How To Avoid Lowering The Value Of Your Home
Jan 04,2022 | Vicky
If you have plans to sell your home at a later date, then you will certainly try to increase the value of your home, or try not to devalue it, when you renovate or refurbish it. Before you put your home on the market, maybe you'll replace some light fixtures and small furniture like chairs..., or put a fresh coat of paint on the trim and baseboards, which you know to do, but do you know what not to do?
There are many aspects of the details that may be misunderstood and disliked by potential buyers, and ultimately cost you money. The amounts may not be huge, $800 here, $2,000 there, but when they all add up, trust me, you'll be amazed that your final listing price won't be exactly what you thought it would be. So, let's share some situations to avoid today.
Consider if a Breakfast Bar is necessary
These bar-height counters may be convenient, especially if you're feeding your few school-going children in the morning, but they're losing favor with buyers because they're not suitable for toddlers or older homeowners. Consider choosing an eat-in island or breakfast nook.

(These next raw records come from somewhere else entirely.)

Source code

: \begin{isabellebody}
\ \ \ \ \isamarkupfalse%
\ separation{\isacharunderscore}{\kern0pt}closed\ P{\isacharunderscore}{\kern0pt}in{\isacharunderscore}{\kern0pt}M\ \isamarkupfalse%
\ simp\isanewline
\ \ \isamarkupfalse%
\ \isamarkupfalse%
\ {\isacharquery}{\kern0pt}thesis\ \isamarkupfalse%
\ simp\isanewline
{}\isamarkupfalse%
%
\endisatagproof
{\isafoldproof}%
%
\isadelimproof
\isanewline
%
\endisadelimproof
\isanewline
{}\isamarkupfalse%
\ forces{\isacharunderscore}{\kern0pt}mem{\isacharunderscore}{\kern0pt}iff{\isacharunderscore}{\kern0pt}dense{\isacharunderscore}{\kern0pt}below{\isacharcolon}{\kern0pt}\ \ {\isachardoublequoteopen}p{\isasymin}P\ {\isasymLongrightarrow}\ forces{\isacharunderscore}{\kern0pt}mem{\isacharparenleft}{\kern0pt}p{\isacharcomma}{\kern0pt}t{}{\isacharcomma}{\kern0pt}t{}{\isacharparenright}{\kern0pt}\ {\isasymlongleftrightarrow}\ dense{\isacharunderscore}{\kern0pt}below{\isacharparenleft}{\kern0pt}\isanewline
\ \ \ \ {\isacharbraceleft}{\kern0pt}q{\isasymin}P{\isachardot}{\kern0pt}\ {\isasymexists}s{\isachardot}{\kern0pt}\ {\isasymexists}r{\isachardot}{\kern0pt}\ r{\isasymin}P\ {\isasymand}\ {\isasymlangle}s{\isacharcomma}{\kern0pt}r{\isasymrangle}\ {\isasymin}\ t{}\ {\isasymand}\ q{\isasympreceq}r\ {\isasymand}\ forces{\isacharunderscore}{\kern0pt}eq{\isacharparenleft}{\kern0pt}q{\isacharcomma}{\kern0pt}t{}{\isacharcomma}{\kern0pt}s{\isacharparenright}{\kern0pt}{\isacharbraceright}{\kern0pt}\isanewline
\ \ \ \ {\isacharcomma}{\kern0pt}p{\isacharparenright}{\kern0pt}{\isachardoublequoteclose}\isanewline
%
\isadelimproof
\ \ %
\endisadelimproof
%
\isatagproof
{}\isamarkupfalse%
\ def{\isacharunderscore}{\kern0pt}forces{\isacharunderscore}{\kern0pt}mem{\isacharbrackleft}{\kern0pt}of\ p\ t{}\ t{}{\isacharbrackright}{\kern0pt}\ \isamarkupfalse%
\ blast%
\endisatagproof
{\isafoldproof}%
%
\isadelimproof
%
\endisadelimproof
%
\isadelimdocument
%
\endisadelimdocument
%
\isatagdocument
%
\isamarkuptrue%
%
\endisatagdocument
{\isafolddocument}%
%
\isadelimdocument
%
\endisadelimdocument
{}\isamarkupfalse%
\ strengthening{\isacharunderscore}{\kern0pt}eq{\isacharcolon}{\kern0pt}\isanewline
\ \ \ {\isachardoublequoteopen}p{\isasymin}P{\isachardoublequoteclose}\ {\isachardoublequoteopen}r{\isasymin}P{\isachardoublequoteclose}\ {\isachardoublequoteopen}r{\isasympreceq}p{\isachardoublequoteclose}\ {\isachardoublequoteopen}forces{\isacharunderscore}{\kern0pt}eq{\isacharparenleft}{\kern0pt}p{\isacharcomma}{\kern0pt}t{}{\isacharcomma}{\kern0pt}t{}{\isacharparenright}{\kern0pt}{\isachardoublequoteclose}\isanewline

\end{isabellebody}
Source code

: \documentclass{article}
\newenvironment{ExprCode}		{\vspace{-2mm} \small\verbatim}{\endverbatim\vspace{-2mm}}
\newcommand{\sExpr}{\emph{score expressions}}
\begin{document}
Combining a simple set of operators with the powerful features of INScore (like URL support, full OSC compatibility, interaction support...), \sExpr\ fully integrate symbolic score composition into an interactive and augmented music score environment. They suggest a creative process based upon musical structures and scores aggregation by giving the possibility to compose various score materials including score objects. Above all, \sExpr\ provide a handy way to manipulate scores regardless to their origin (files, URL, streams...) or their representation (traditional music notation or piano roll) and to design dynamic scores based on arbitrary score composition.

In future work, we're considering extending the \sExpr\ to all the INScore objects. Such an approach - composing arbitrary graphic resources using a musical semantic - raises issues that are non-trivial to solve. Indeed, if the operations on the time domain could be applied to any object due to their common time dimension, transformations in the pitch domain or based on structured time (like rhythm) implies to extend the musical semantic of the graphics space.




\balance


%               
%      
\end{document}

Reduce the number of Inconveniently Placed Appliances
A microwave drawer sounds good in theory (flush with the cabinets and fits seamlessly under the countertop), but a $1,000 investment doesn't always appeal to most buyers because of the need to consider cost effectiveness and because they often prefer the traditional location above the stove or simply higher on the wall.
Avoid excessive curves
Arches are still a presentation of beauty when it comes to placing murals, mirrors and cabinets, but think twice as far as incorporating them into the structure of a home. This is because not only is the carpentry work costly when making them, but when you have to list them for sale, it will make your home sell for 1.3% less than comparable homes and take two more days to sell.

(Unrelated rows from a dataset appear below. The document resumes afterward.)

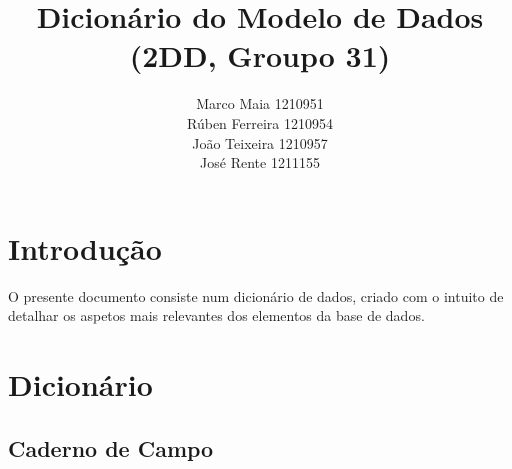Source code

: \documentclass[12pt, a4paper]{article}
\title{Dicion\'ario do Modelo de Dados (2DD, Groupo 31)}
\author{
    Marco Maia          {\textemdash}    1210951\\
    R\'uben Ferreira    {\textemdash}    1210954\\
    Jo\~{a}o Teixeira   {\textemdash}    1210957\\
    Jos\'e Rente        {\textemdash}    1211155\\
}
\begin{document}
\makeatletter
{}
\makeatother
\thispagestyle{empty}
\newpage

{
    \hypersetup{hidelinks}
    \tableofcontents
    \printindex
    \newpage
}

\section{Introdu\c{c}\~ao}\label{sc:intro}

O presente documento consiste num dicion\'ario de dados, criado com o intuito de detalhar os aspetos mais relevantes dos elementos da base de dados.



\section{Dicion\'ario}\label{sc:dict}


\subsection{Caderno de Campo}\label{ssc:cad_campo}
\end{document}
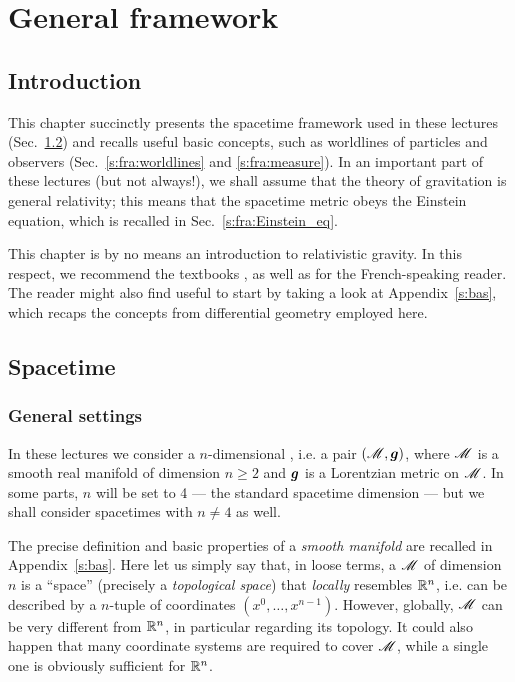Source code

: \chapter{General framework} \label{s:fra}

\minitoc

\section{Introduction}

This chapter succinctly presents the spacetime framework used in these lectures
(Sec.~\ref{s:fra:spacetime})
and recalls useful basic concepts, such as worldlines of particles and observers
(Sec.~\ref{s:fra:worldlines} and \ref{s:fra:measure}).
In an important part of these lectures (but not always!),
we shall assume that the theory of gravitation is general
relativity; this means that the spacetime metric obeys the Einstein equation,
which is recalled in Sec.~\ref{s:fra:Einstein_eq}.

This chapter is by no means an introduction to relativistic gravity. In this respect, we
recommend the textbooks \cite{Carro04,Choqu15,DerueU18,Hartl03,MisneTW73,Strau13,Wald84}, as well as \cite{DerueU14,Gourg14,Langl13} for the French-speaking reader.
The reader might also find useful to start by taking a look at Appendix~\ref{s:bas}, which
recaps the concepts from differential geometry employed here.

\section{Spacetime} \label{s:fra:spacetime}

\subsection{General settings} \label{s:fra:general_settings}

In these lectures we consider a $n$-dimensional ,
i.e. a pair $(\mathscr{M}, \bm{g})$, where $\mathscr{M}$ is a smooth real manifold of dimension $n\geq 2$
and $\bm{g}$ is a Lorentzian metric on $\mathscr{M}$. In some parts, $n$ will be set to 4
--- the standard spacetime dimension --- but we shall consider spacetimes with
$n\neq 4$ as well.

The precise definition and basic properties of a \emph{smooth manifold} are recalled
in Appendix~\ref{s:bas}. Here let us simply say that, in loose terms,
a  $\mathscr{M}$ of dimension $n$ is a ``space'' (precisely a
\emph{topological space}) that \emph{locally} resembles $\mathbb{R}^n$,
i.e. can be described by a $n$-tuple of coordinates $(x^0,\ldots,x^{n-1})$. However, globally,
$\mathscr{M}$ can be very different from $\mathbb{R}^n$, in particular regarding its topology. It could also happen
that many coordinate systems are required to cover $\mathscr{M}$, while a single one is obviously
sufficient for $\mathbb{R}^n$.

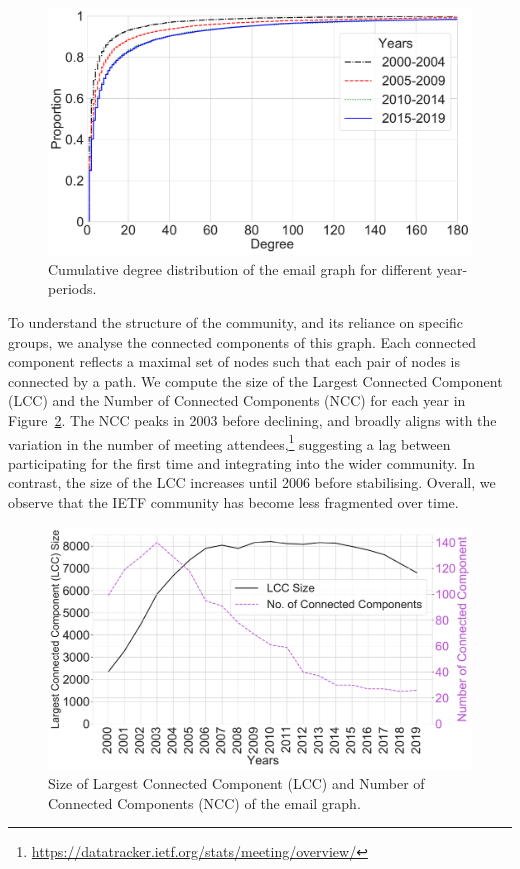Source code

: \documentclass[twocolumn,10pt]{article}
\newlength{\figureWidthOneColumn}
\begin{document}
\begin{figure}
  \centering
  \includegraphics[width=\figureWidthOneColumn]{figures-prev/icwsm-2022/degree_CDF.pdf}
  \caption{
    Cumulative degree distribution of the email graph for different
    year-periods.
  }
  \label{fig:degree_cdf}
\end{figure}

To understand the structure of the community, and its reliance on specific
groups, we analyse the connected components of this graph. Each connected
component reflects a maximal set of nodes such that each pair of nodes is
connected by a path. We compute the size of the Largest Connected Component
(LCC) and the Number of Connected Components (NCC) for each year in
Figure~\ref{fig:lcc_size_yearly}.  The NCC peaks in 2003 before declining,
and broadly aligns with the variation in the number of meeting
attendees,\footnote{\url{https://datatracker.ietf.org/stats/meeting/overview/}}
suggesting a lag between participating for the first time and integrating
into the wider community.  In contrast, the size of the LCC increases until
2006 before stabilising.  Overall, we observe that the IETF community has
become less fragmented over time.

\begin{figure}
  \centering
  \includegraphics[width=\figureWidthOneColumn]{figures-prev/icwsm-2022/lcc_yearly_no_components.pdf}
  \caption{
    Size of Largest Connected Component (LCC) and Number of Connected
    Components (NCC) of the email graph.
  }
  \label{fig:lcc_size_yearly}
\end{figure}
\end{document}
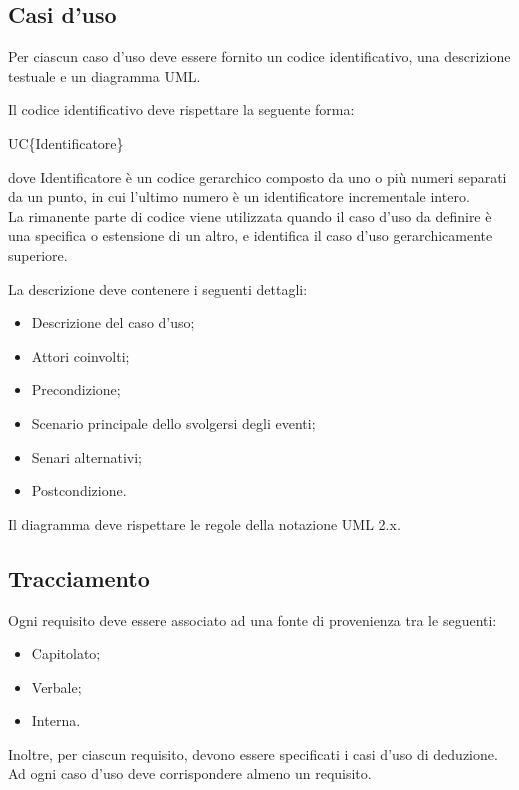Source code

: \subsection{Casi d'uso}
Per ciascun caso d'uso deve essere fornito un codice identificativo, una descrizione testuale e un diagramma UML.

\begin{flushleft}
Il codice identificativo deve rispettare la seguente forma:
\end{flushleft}

\begin{center}UC\{Identificatore\}\end{center}
dove Identificatore è un codice gerarchico composto da uno o più numeri separati da un punto, in cui l'ultimo numero è un identificatore incrementale intero.\\
La rimanente parte di codice viene utilizzata quando il caso d'uso da definire è una specifica o estensione di un altro, e identifica il caso d'uso gerarchicamente superiore.

\begin{flushleft}
La descrizione deve contenere i seguenti dettagli:
\end{flushleft}

\begin{itemize}
\item Descrizione del caso d'uso;
\item Attori coinvolti;
\item Precondizione;
\item Scenario principale dello svolgersi degli eventi;
\item Senari alternativi;
\item Postcondizione.
\end{itemize}

\begin{flushleft}
Il diagramma deve rispettare le regole della notazione UML 2.x.
\end{flushleft}

\subsection{Tracciamento}
Ogni requisito deve essere associato ad una fonte di provenienza tra le seguenti:

\begin{itemize}
\item Capitolato;
\item Verbale;
\item Interna.
\end{itemize}
Inoltre, per ciascun requisito, devono essere specificati i casi d'uso di deduzione.\\
Ad ogni caso d'uso deve corrispondere almeno un requisito.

Think twice before you choose Mint Green Cabinets
According to Zillow's 2021 interior paint color analysis, a home with a mint green kitchen may cost $1,830 less than expected. Choosing this polarized color for common areas is not something most people will accept and like, and while it will look good to some people (probably mostly younger people), it is recommended to consider a warm white or cream tone to play it on the safer side.